There are always enlightening insights buried in the details of property management reports. From utilities to pest control to landscaping to repairs, those monthly expenses tell a story. Why do we have landscape charges in the winter? Snow? No, because the contract is for the landscaper to come out and just clean up debris. You might be getting overcharged. Water bill spiked in the summer even though you don’t irrigate your lawn? Your tenants might be feeding a hose from their faucet out the window to water their plants or wash their car.
What can we learn from repair expenses? We see physical assets that break, maybe too often. We see tenants that are careless or negligent. And we see maintenance staff who are overcharging.
How are you categorizing your expenses? There are lots of ways of grouping your repair expenses. For tax purposes you certainly want to categorize it as a repair or capital expense but accounting information should do more than support your tax return. It should inform your role as asset manager of your property. Make it work for you.
Do you want to know what each room in your units costs to repair? Then have easy-to-assign room codes or labels that you can attach to each repair expense. Then you can run reports grouping repair expense by, say, “Bathroom”, and see that it costs you an average of $400 to replace a toilet. Too high? Yes, but you might not have noticed until you started tracking it.
One of my most valuable tracking tools is unit number. We assign a unit number to every repair expense transaction where the work was performed on a specific unit. With a high number of units (which realistically could be anything more than four units!) you’re not going to remember that 6 months ago you had a very high repair expense charge for this one unit.

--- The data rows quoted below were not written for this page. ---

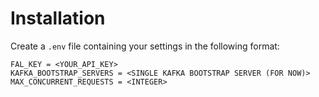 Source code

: # Installation

Create a `.env` file containing your settings in the following format:
```
FAL_KEY = <YOUR_API_KEY>
KAFKA_BOOTSTRAP_SERVERS = <SINGLE KAFKA BOOTSTRAP SERVER (FOR NOW)>
MAX_CONCURRENT_REQUESTS = <INTEGER>
```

But tag the transaction with the unit number and you’ll see that last year you spent $150 on it in January, nothing again until April when you spent $4,000 on it, then nothing again until November when you spent another $3,500. Why? You dig into it and find that the November work was very similar to the April work. Shouldn’t it have been fixed right the first time?
This is very hard to track, unless you are disciplined enough to enter the information when it happens, and run your tracking reports to surface these insights.